Essentially, the administration would propose legislation that would result in dividing the estimated 375 Guantánamo detainees into three legal categories. The one that would call for legislative action would include detainees like Khalid Shaikh Mohammed, the mastermind of the September 2001 attacks, and others whose trials would risk exposing intelligence operations. This group, estimated at two dozen to 50, would be placed indefinitely in military brigs on American soil.What is developing is the mutant justice that results when we decide our legal system only applies to the physical boundaries of the United States (the "Holy Ground"), and outside those physical boundaries, all heathens, er, excuse me, "foreign nationals," deserve whatever treatement they suffer, er...detention without charge and without trial. Because foreigners are...well....you know...scary dangerous men who hate us for our freedom.
A second group would also be moved to the United States, most likely to face trial in military courts, but perhaps with more legal guarantees than in the current military tribunal system.
The third, and largest, group would consist of detainees to be released to their home countries.
At the heart of the discussion within the administration is the concept of legislation that would set out a way to process, classify and incarcerate terrorist leaders and enemy combatants who are regarded as significant, continuing threats.As long as we are "reasonable" about it, there is no reason not to treat foreign nationals as people who must be locked up forever without charge because we are afraid of them.
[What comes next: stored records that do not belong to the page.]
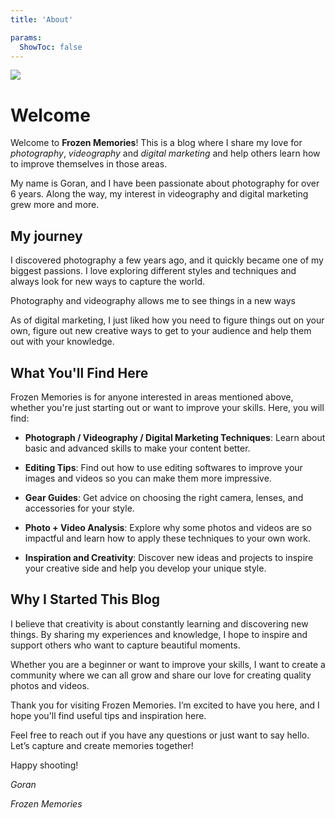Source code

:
 ```yaml
---
title: 'About'

params:
  ShowToc: false
---
```


![](/about.jpg)

# Welcome

Welcome to **Frozen Memories**! This is a blog where I share my love for *photography*, *videography* and *digital marketing* and help others learn how to improve themselves in those areas. 

My name is Goran, and I have been passionate about photography for over 6 years. Along the way, my interest in videography and digital marketing grew more and more.


## My journey

I discovered photography a few years ago, and it quickly became one of my biggest passions. I love exploring different styles and techniques and always look for new ways to capture the world. 

Photography and videography allows me to see things in a new ways 

As of digital marketing, I just liked how you need to figure things out on your own, figure out new creative ways to get to your audience and help them out with your knowledge. 


## What You'll Find Here

Frozen Memories is for anyone interested in areas mentioned above, whether you're just starting out or want to improve your skills. Here, you will find:

- **Photograph / Videography / Digital Marketing Techniques**: Learn about basic and advanced  skills to make your content better.

- **Editing Tips**: Find out how to use editing softwares to improve your images and videos  so you can make them more impressive.

- **Gear Guides**: Get advice on choosing the right camera, lenses, and accessories for your style.

- **Photo + Video Analysis**: Explore why some photos and videos are so impactful and learn how to apply these techniques to your own work.

- **Inspiration and Creativity**: Discover new ideas and projects to inspire your creative side and help you develop your unique style.

## Why I Started This Blog

I believe that creativity is about constantly learning and discovering new things. By sharing my experiences and knowledge, I hope to inspire and support others who want to capture beautiful moments. 

Whether you are a beginner or want to improve your skills, I want to create a community where we can all grow and share our love for creating quality photos and videos.

Thank you for visiting Frozen Memories. I’m excited to have you here, and I hope you'll find useful tips and inspiration here. 

Feel free to reach out if you have any questions or just want to say hello. Let’s capture and create memories together!

Happy shooting!

*Goran*

*Frozen Memories*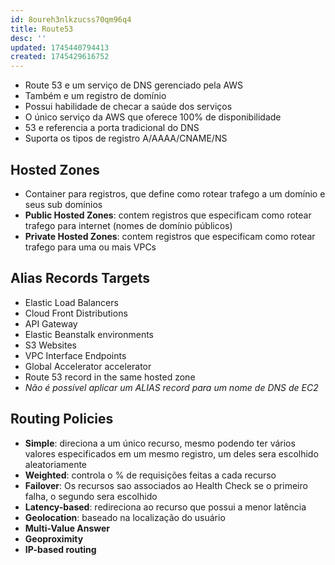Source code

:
 ```yaml
---
id: 8oureh3nlkzucss70qm96q4
title: Route53
desc: ''
updated: 1745440794413
created: 1745429616752
---
```


- Route 53 e um serviço de DNS gerenciado pela AWS
- Também e um registro de domínio
- Possui habilidade de checar a saúde dos serviços
- O único serviço da AWS que oferece 100% de disponibilidade
- 53 e referencia a porta tradicional do DNS
- Suporta os tipos de registro A/AAAA/CNAME/NS

## Hosted Zones

- Container para registros, que define como rotear trafego a um domínio e seus sub domínios
- **Public Hosted Zones**: contem registros que especificam como rotear trafego para internet (nomes de domínio públicos)
- **Private Hosted Zones**: contem registros que especificam como rotear trafego para uma ou mais VPCs

## Alias Records Targets

- Elastic Load Balancers
- Cloud Front Distributions
- API Gateway
- Elastic Beanstalk environments
- S3 Websites
- VPC Interface Endpoints
- Global Accelerator accelerator
- Route 53 record in the same hosted zone
- _Não é possível aplicar um ALIAS record para um nome de DNS de EC2_

## Routing Policies

- **Simple**: direciona a um único recurso, mesmo podendo ter vários valores especificados em um mesmo registro, um deles sera escolhido aleatoriamente
- **Weighted**: controla o % de requisições feitas a cada recurso
- **Failover**: Os recursos sao associados ao Health Check se o primeiro falha, o segundo sera escolhido
- **Latency-based**: redireciona ao recurso que possui a menor latência
- **Geolocation**: baseado na localização do usuário
- **Multi-Value Answer**
- **Geoproximity**
- **IP-based routing**
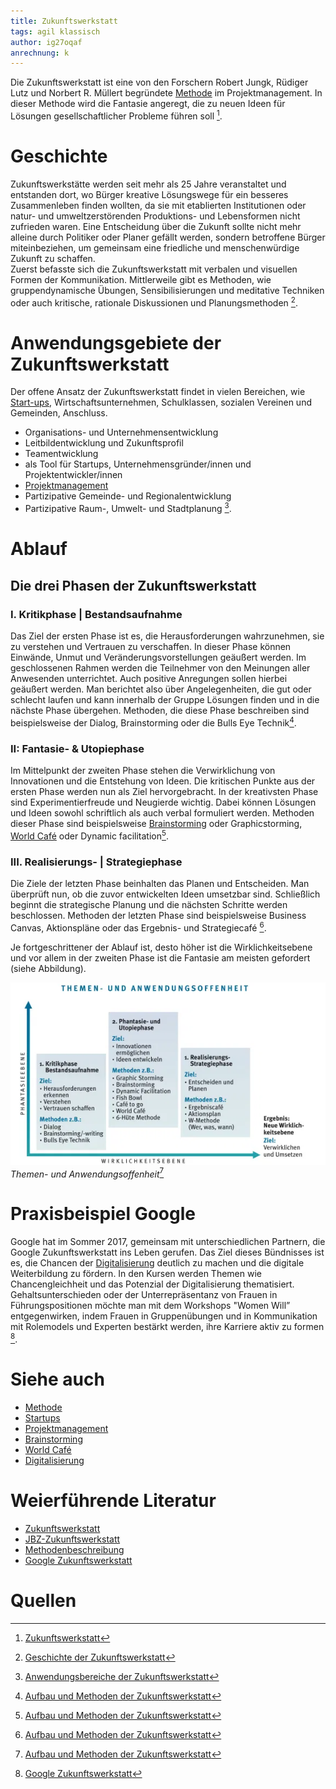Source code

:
 ```yaml
---
title: Zukunftswerkstatt
tags: agil klassisch
author: ig27oqaf
anrechnung: k 
---
```


Die Zukunftswerkstatt ist eine von den Forschern Robert Jungk, Rüdiger Lutz und Norbert R. Müllert begründete [Methode](https://github.com/ManagingProjectsSuccessfully/ManagingProjectsSuccessfully.github.io/blob/main/kb/Methoden.md) im Projektmanagement. In dieser Methode wird die Fantasie angeregt, die zu neuen Ideen für Lösungen gesellschaftlicher Probleme führen soll [^1].



# Geschichte

Zukunftswerkstätte werden seit mehr als 25 Jahre veranstaltet und entstanden dort, wo Bürger kreative Lösungswege für ein besseres Zusammenleben finden wollten, da sie mit etablierten Institutionen oder natur- und umweltzerstörenden Produktions- und Lebensformen nicht zufrieden waren. 
Eine Entscheidung über die Zukunft sollte nicht mehr alleine durch Politiker oder Planer gefällt werden, sondern betroffene Bürger miteinbeziehen, um gemeinsam eine friedliche und menschenwürdige Zukunft zu schaffen.  
Zuerst befasste sich die Zukunftswerkstatt mit verbalen und visuellen Formen der Kommunikation. Mittlerweile gibt es Methoden, wie gruppendynamische Übungen, Sensibilisierungen und meditative Techniken oder auch kritische, rationale Diskussionen und Planungsmethoden [^2].


# Anwendungsgebiete der Zukunftswerkstatt

Der offene Ansatz der Zukunftswerkstatt findet in vielen Bereichen, wie [Start-ups](https://github.com/ManagingProjectsSuccessfully/ManagingProjectsSuccessfully.github.io/blob/main/kb/Projektmanagement_in_Startups.md), Wirtschaftsunternehmen, Schulklassen, sozialen Vereinen und Gemeinden, Anschluss.  

* Organisations- und Unternehmensentwicklung
* Leitbildentwicklung und Zukunftsprofil
* Teamentwicklung 
* als Tool für Startups, Unternehmensgründer/innen und Projektentwickler/innen
* [Projektmanagement](https://github.com/ManagingProjectsSuccessfully/ManagingProjectsSuccessfully.github.io/blob/main/kb/Projektmanagement.md)
* Partizipative Gemeinde- und Regionalentwicklung 
* Partizipative Raum-, Umwelt- und Stadtplanung [^3].



# Ablauf

## Die drei Phasen der Zukunftswerkstatt

### I. Kritikphase | Bestandsaufnahme

Das Ziel der ersten Phase ist es, die Herausforderungen wahrzunehmen, sie zu verstehen und Vertrauen zu verschaffen. In dieser Phase können Einwände, Unmut und Veränderungsvorstellungen geäußert werden. Im geschlossenen Rahmen werden die Teilnehmer von den Meinungen aller Anwesenden unterrichtet. Auch positive Anregungen sollen hierbei geäußert werden. Man berichtet also über Angelegenheiten, die gut oder schlecht laufen und kann innerhalb der Gruppe Lösungen finden und in die nächste Phase übergehen. Methoden, die diese Phase beschreiben sind beispielsweise der Dialog, Brainstorming oder die Bulls Eye Technik[^4].


### II: Fantasie- & Utopiephase

Im Mittelpunkt der zweiten Phase stehen die Verwirklichung von Innovationen und die Entstehung von Ideen. Die kritischen Punkte aus der ersten Phase werden nun als Ziel hervorgebracht. 
In der kreativsten Phase sind Experimentierfreude und Neugierde wichtig. Dabei können Lösungen und Ideen sowohl schriftlich als auch verbal formuliert werden. Methoden dieser Phase sind beispielsweise [Brainstorming](https://github.com/ManagingProjectsSuccessfully/ManagingProjectsSuccessfully.github.io/blob/main/kb/Brainstorming.md) oder Graphicstorming, [World Café](https://github.com/ManagingProjectsSuccessfully/ManagingProjectsSuccessfully.github.io/blob/main/kb/World_Cafe.md) oder Dynamic facilitation[^4]. 

### III. Realisierungs- | Strategiephase
Die Ziele der letzten Phase beinhalten das Planen und Entscheiden. Man überprüft nun, ob die zuvor entwickelten Ideen umsetzbar sind. Schließlich beginnt die strategische Planung und die nächsten Schritte werden beschlossen. Methoden der letzten Phase sind beispielsweise Business Canvas, Aktionspläne oder das Ergebnis- und Strategiecafé [^4].

Je fortgeschrittener der Ablauf ist, desto höher ist die Wirklichkeitsebene und vor allem in der zweiten Phase ist die Fantasie am meisten gefordert (siehe Abbildung).

![Beispielabbildung](/kb/Zukunftswerkstatt/Zukunftswerkstatt.webp)
*Themen- und Anwendungsoffenheit*[^4]



# Praxisbeispiel Google

Google hat im Sommer 2017, gemeinsam mit unterschiedlichen Partnern, die Google Zukunftswerkstatt ins Leben gerufen. Das Ziel dieses Bündnisses ist es, die Chancen der [Digitalisierung](https://github.com/ManagingProjectsSuccessfully/ManagingProjectsSuccessfully.github.io/blob/main/kb/Digitalisierung_im_PM.md) deutlich zu machen und die digitale Weiterbildung zu fördern. In den Kursen werden Themen wie Chancengleichheit und das Potenzial der Digitalisierung thematisiert.
Gehaltsunterschieden oder der Unterrepräsentanz von Frauen in Führungspositionen möchte man mit dem Workshops "Women Will” entgegenwirken, indem Frauen in Gruppenübungen und in Kommunikation mit Rolemodels und Experten bestärkt werden, ihre Karriere aktiv zu formen [^5].



# Siehe auch

* [Methode](https://github.com/ManagingProjectsSuccessfully/ManagingProjectsSuccessfully.github.io/blob/main/kb/Methoden.md)
* [Startups](https://github.com/ManagingProjectsSuccessfully/ManagingProjectsSuccessfully.github.io/blob/main/kb/Projektmanagement_in_Startups.md)
* [Projektmanagement](https://github.com/ManagingProjectsSuccessfully/ManagingProjectsSuccessfully.github.io/blob/main/kb/Projektmanagement.md)
* [Brainstorming](https://github.com/ManagingProjectsSuccessfully/ManagingProjectsSuccessfully.github.io/blob/main/kb/Brainstorming.md)
* [World Café](https://github.com/ManagingProjectsSuccessfully/ManagingProjectsSuccessfully.github.io/blob/main/kb/World_Cafe.md)
* [Digitalisierung](https://github.com/ManagingProjectsSuccessfully/ManagingProjectsSuccessfully.github.io/blob/main/kb/Digitalisierung_im_PM.md)


# Weierführende Literatur

* [Zukunftswerkstatt](https://de.m.wikipedia.org/wiki/Zukunftswerkstatt)
* [JBZ-Zukunftswerkstatt](https://jungk-bibliothek.org/zukunftswerkstaetten/)
* [Methodenbeschreibung](https://www.buergergesellschaft.de/mitentscheiden/methoden-verfahren/buergerbeteiligung-in-der-praxis-methoden-und-verfahren-von-a-z/zukunftswerkstatt/methodenbeschreibung)
* [Google Zukunftswerkstatt](https://www.pylot.de/digitalwissen/google-zukunftswerkstatt)

# Quellen

[^1]: [Zukunftswerkstatt](https://de.m.wikipedia.org/wiki/Zukunftswerkstatt)
[^2]: [Geschichte der Zukunftswerkstatt](https://www.sowi-online.de/praxis/methode/zukunftswerkstatt.html_2#kap5)
[^3]: [Anwendungsbereiche der Zukunftswerkstatt](https://jungk-bibliothek.org/zukunftswerkstaetten-2/anwendungsbereiche-einer-zukunftswerkstatt/)
[^4]: [Aufbau und Methoden der Zukunftswerkstatt](https://jungk-bibliothek.org/zukunftswerkstaetten/aufbau-und-methoden-der-zukunftswerkstatt/)
[^5]: [Google Zukunftswerkstatt](https://initiative-chefsache.de/google-zukunftswerkstatt/)



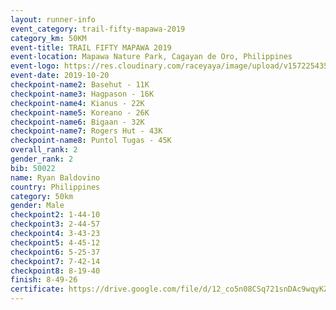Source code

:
 ```yaml
---
layout: runner-info 
event_category: trail-fifty-mapawa-2019 
category_km: 50KM 
event-title: TRAIL FIFTY MAPAWA 2019  
event-location: Mapawa Nature Park, Cagayan de Oro, Philippines 
event-logo: https://res.cloudinary.com/raceyaya/image/upload/v1572254355/logo/trail-fifty-mapawa_fizjmb.jpg 
event-date: 2019-10-20 
checkpoint-name2: Basehut - 11K 
checkpoint-name3: Hagpason - 16K  
checkpoint-name4: Kianus - 22K 
checkpoint-name5: Koreano - 26K  
checkpoint-name6: Bigaan - 32K 
checkpoint-name7: Rogers Hut - 43K 
checkpoint-name8: Puntol Tugas - 45K 
overall_rank: 2
gender_rank: 2
bib: 50022
name: Ryan Baldovino
country: Philippines
category: 50km
gender: Male
checkpoint2: 1-44-10
checkpoint3: 2-44-57
checkpoint4: 3-43-23
checkpoint5: 4-45-12
checkpoint6: 5-25-37
checkpoint7: 7-42-14
checkpoint8: 8-19-40
finish: 8-49-26
certificate: https://drive.google.com/file/d/12_co5n08CSq721snDAc9wqyKZsIhF6Ib/view?usp=sharing
---
```

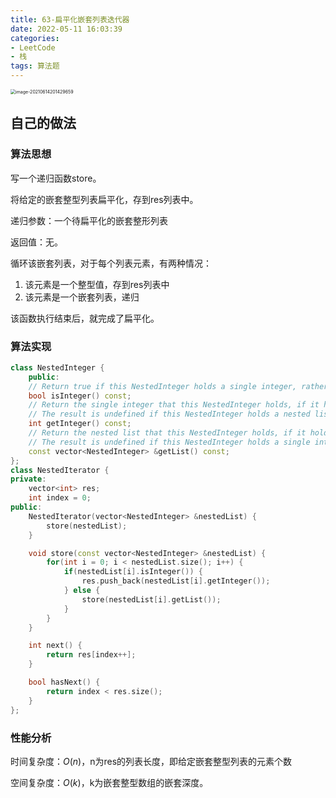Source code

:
 ```yaml
---
title: 63-扁平化嵌套列表迭代器
date: 2022-05-11 16:03:39
categories: 
- LeetCode
- 栈
tags: 算法题
---
```




<img src="https://crayon-1302863897.cos.ap-beijing.myqcloud.com/image/image-20210614201429659.png" alt="image-20210614201429659" style="zoom:50%;" />



## 自己的做法

### 算法思想

写一个递归函数store。

将给定的嵌套整型列表扁平化，存到res列表中。

递归参数：一个待扁平化的嵌套整形列表

返回值：无。

循环该嵌套列表，对于每个列表元素，有两种情况：

1. 该元素是一个整型值，存到res列表中
2. 该元素是一个嵌套列表，递归

该函数执行结束后，就完成了扁平化。



### 算法实现

```c++
class NestedInteger {
    public:
    // Return true if this NestedInteger holds a single integer, rather than a nested list.
    bool isInteger() const;
    // Return the single integer that this NestedInteger holds, if it holds a single integer
    // The result is undefined if this NestedInteger holds a nested list
    int getInteger() const;
    // Return the nested list that this NestedInteger holds, if it holds a nested list
    // The result is undefined if this NestedInteger holds a single integer
    const vector<NestedInteger> &getList() const;
};
class NestedIterator {
private:
    vector<int> res;
    int index = 0;
public:
    NestedIterator(vector<NestedInteger> &nestedList) {
        store(nestedList);
    }

    void store(const vector<NestedInteger> &nestedList) {
        for(int i = 0; i < nestedList.size(); i++) {
            if(nestedList[i].isInteger()) {
                res.push_back(nestedList[i].getInteger());
            } else {
                store(nestedList[i].getList());
            }
        }
    }

    int next() {
        return res[index++];
    }

    bool hasNext() {
        return index < res.size();
    }
};
```



### 性能分析

时间复杂度：$O(n)$，n为res的列表长度，即给定嵌套整型列表的元素个数

空间复杂度：$O(k)$，k为嵌套整型数组的嵌套深度。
After all, it's not realistic to think we could treat them like human beings, or give them justice. Especially if justice meant they were to be released after being found "not guilty." I mean, what country would stand for that?
The most senior administration official to describe the concept publicly is Mr. Gates, who said, “I think that the biggest challenge is finding a statutory basis for holding prisoners who should never be released and who may or may not be able to be put on trial.”
Mr. Gates said the challenge to finding a legislative or administrative solution was “the nature of the information that is against them, if it involves sensitive intelligence sources or something like that.” But, he noted in comments on Friday, “people are working harder on the problem” in the administration.
Prof. Neal K. Katyal of Georgetown University Law Center said that in the wake of the Supreme Court’s announcement on Friday, it might be an opportune time to explore a new legal approach to detaining terrorism suspects inside the United States, perhaps a special national security court with different standards of proof than those of criminal courts.
“Is it possible to draft something that gives less than the full-blown rights of a criminal trial for those facing detention and for that process to survive a Supreme Court review?” he asked. “I think it is.”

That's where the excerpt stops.